Action item ->
Your copy should match the entries exactly, except that it holds no pictures.

Supplied records ->

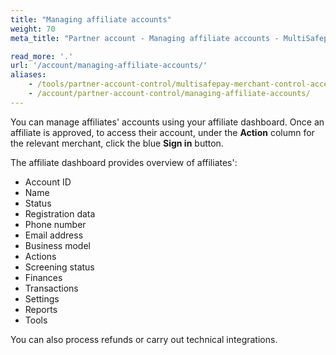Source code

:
 ```yaml
---
title: "Managing affiliate accounts"
weight: 70
meta_title: "Partner account - Managing affiliate accounts - MultiSafepay Docs"

read_more: '.'
url: '/account/managing-affiliate-accounts/'
aliases:
    - /tools/partner-account-control/multisafepay-merchant-control-access
    - /account/partner-account-control/managing-affiliate-accounts/
---
```


You can manage affiliates' accounts using your affiliate dashboard. Once an affiliate is approved, to access their account, under the **Action** column for the relevant merchant, click the blue **Sign in** button.

The affiliate dashboard provides overview of affiliates':

- Account ID
- Name
- Status
- Registration data
- Phone number
- Email address
- Business model
- Actions
- Screening status
- Finances
- Transactions
- Settings
- Reports
- Tools

You can also process refunds or carry out technical integrations.




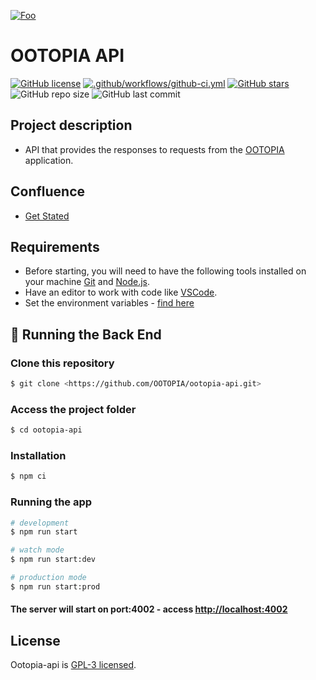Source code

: [![Foo](https://static.wixstatic.com/media/ca276f_2ad7374dcb514aa78c9d35bd3e0c364f~mv2.png/v1/fill/w_295,h_87,al_c,q_85,usm_0.66_1.00_0.01/logo%20OO%2001%20horz%20blue%20small.webp)](https://www.ootopia.org/)

# OOTOPIA API

[![GitHub license](https://img.shields.io/github/license/OOTOPIA/ootopia-api)](https://github.com/OOTOPIA/ootopia-api/blob/main/LICENSE)
[![.github/workflows/github-ci.yml](https://github.com/OOTOPIA/ootopia-api/actions/workflows/ci.yml/badge.svg?branch=develop)](https://github.com/OOTOPIA/ootopia-api/actions/workflows/github-ci.yml)
[![GitHub stars](https://img.shields.io/github/stars/OOTOPIA/ootopia-api)](https://github.com/OOTOPIA/ootopia-api/stargazers)
![GitHub repo size](https://img.shields.io/github/repo-size/OOTOPIA/ootopia-api)
![GitHub last commit](https://img.shields.io/github/last-commit/OOTOPIA/ootopia-api)

## Project description

- API that provides the responses to requests from the [OOTOPIA](https://github.com/OOTOPIA/ootopia-app) application.


## Confluence
- [Get Stated](https://devmagic.atlassian.net/wiki/spaces/~102890266/pages/2248540213/Get+Started+-+Ootopia)

## Requirements
- Before starting, you will need to have the following tools installed on your machine [Git](https://git-scm.com) and [Node.js](https://nodejs.org/en/). 
- Have an editor to work with code like [VSCode](https://code.visualstudio.com/).
- Set the environment variables - [find here](https://devmagic.atlassian.net/wiki/spaces/~102890266/pages/2225176585)


## 🎲 Running the Back End

### Clone this repository 
```bash
$ git clone <https://github.com/OOTOPIA/ootopia-api.git>
```

### Access the project folder
```bash
$ cd ootopia-api
```

### Installation
```bash
$ npm ci
```

### Running the app

```bash
# development
$ npm run start

# watch mode
$ npm run start:dev

# production mode
$ npm run start:prod
```
#### The server will start on port:4002 - access <http://localhost:4002>

## License

  Ootopia-api is [GPL-3 licensed](LICENSE).
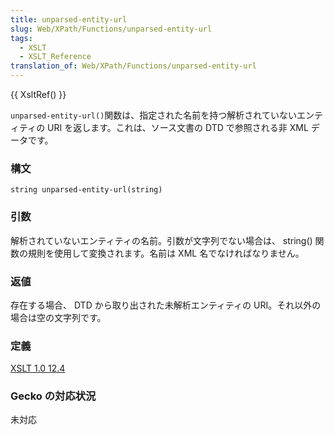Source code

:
 ```yaml
---
title: unparsed-entity-url
slug: Web/XPath/Functions/unparsed-entity-url
tags:
  - XSLT
  - XSLT_Reference
translation_of: Web/XPath/Functions/unparsed-entity-url
---
```

{{ XsltRef() }}

`unparsed-entity-url()`関数は、指定された名前を持つ解析されていないエンティティの URI を返します。これは、ソース文書の DTD で参照される非 XML データです。

### 構文

    string unparsed-entity-url(string)

### 引数

解析されていないエンティティの名前。引数が文字列でない場合は、 string() 関数の規則を使用して変換されます。名前は XML 名でなければなりません。

### 返値

存在する場合、 DTD から取り出された未解析エンティティの URI。それ以外の場合は空の文字列です。

### 定義

[XSLT 1.0 12.4](http://www.w3.org/TR/xslt#function-unparsed-entity-uri)

### Gecko の対応状況

未対応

Task output ->
Source code

:
 ```yaml
---
title: "Managing affiliate accounts"
weight: 70
meta_title: "Partner account - Managing affiliate accounts - MultiSafepay Docs"

read_more: '.'
url: '/account/managing-affiliate-accounts/'
aliases:
    - /tools/partner-account-control/multisafepay-merchant-control-access
    - /account/partner-account-control/managing-affiliate-accounts/
---
```


You can manage affiliates' accounts using your affiliate dashboard. Once an affiliate is approved, to access their account, under the **Action** column for the relevant merchant, click the blue **Sign in** button.

The affiliate dashboard provides overview of affiliates':

- Account ID
- Name
- Status
- Registration data
- Phone number
- Email address
- Business model
- Actions
- Screening status
- Finances
- Transactions
- Settings
- Reports
- Tools

You can also process refunds or carry out technical integrations.




Source code

: [![Foo](https://static.wixstatic.com/media/ca276f_2ad7374dcb514aa78c9d35bd3e0c364f~mv2.png/v1/fill/w_295,h_87,al_c,q_85,usm_0.66_1.00_0.01/logo%20OO%2001%20horz%20blue%20small.webp)](https://www.ootopia.org/)

# OOTOPIA API

[![GitHub license](https://img.shields.io/github/license/OOTOPIA/ootopia-api)](https://github.com/OOTOPIA/ootopia-api/blob/main/LICENSE)
[![.github/workflows/github-ci.yml](https://github.com/OOTOPIA/ootopia-api/actions/workflows/ci.yml/badge.svg?branch=develop)](https://github.com/OOTOPIA/ootopia-api/actions/workflows/github-ci.yml)
[![GitHub stars](https://img.shields.io/github/stars/OOTOPIA/ootopia-api)](https://github.com/OOTOPIA/ootopia-api/stargazers)
![GitHub repo size](https://img.shields.io/github/repo-size/OOTOPIA/ootopia-api)
![GitHub last commit](https://img.shields.io/github/last-commit/OOTOPIA/ootopia-api)

## Project description

- API that provides the responses to requests from the [OOTOPIA](https://github.com/OOTOPIA/ootopia-app) application.


## Confluence
- [Get Stated](https://devmagic.atlassian.net/wiki/spaces/~102890266/pages/2248540213/Get+Started+-+Ootopia)

## Requirements
- Before starting, you will need to have the following tools installed on your machine [Git](https://git-scm.com) and [Node.js](https://nodejs.org/en/). 
- Have an editor to work with code like [VSCode](https://code.visualstudio.com/).
- Set the environment variables - [find here](https://devmagic.atlassian.net/wiki/spaces/~102890266/pages/2225176585)


## 🎲 Running the Back End

### Clone this repository 
```bash
$ git clone <https://github.com/OOTOPIA/ootopia-api.git>
```

### Access the project folder
```bash
$ cd ootopia-api
```

### Installation
```bash
$ npm ci
```

### Running the app

```bash
# development
$ npm run start

# watch mode
$ npm run start:dev

# production mode
$ npm run start:prod
```
#### The server will start on port:4002 - access <http://localhost:4002>

## License

  Ootopia-api is [GPL-3 licensed](LICENSE).
Source code

:
 ```yaml
---
title: unparsed-entity-url
slug: Web/XPath/Functions/unparsed-entity-url
tags:
  - XSLT
  - XSLT_Reference
translation_of: Web/XPath/Functions/unparsed-entity-url
---
```

{{ XsltRef() }}

`unparsed-entity-url()`関数は、指定された名前を持つ解析されていないエンティティの URI を返します。これは、ソース文書の DTD で参照される非 XML データです。

### 構文

    string unparsed-entity-url(string)

### 引数

解析されていないエンティティの名前。引数が文字列でない場合は、 string() 関数の規則を使用して変換されます。名前は XML 名でなければなりません。

### 返値

存在する場合、 DTD から取り出された未解析エンティティの URI。それ以外の場合は空の文字列です。

### 定義

[XSLT 1.0 12.4](http://www.w3.org/TR/xslt#function-unparsed-entity-uri)

### Gecko の対応状況

未対応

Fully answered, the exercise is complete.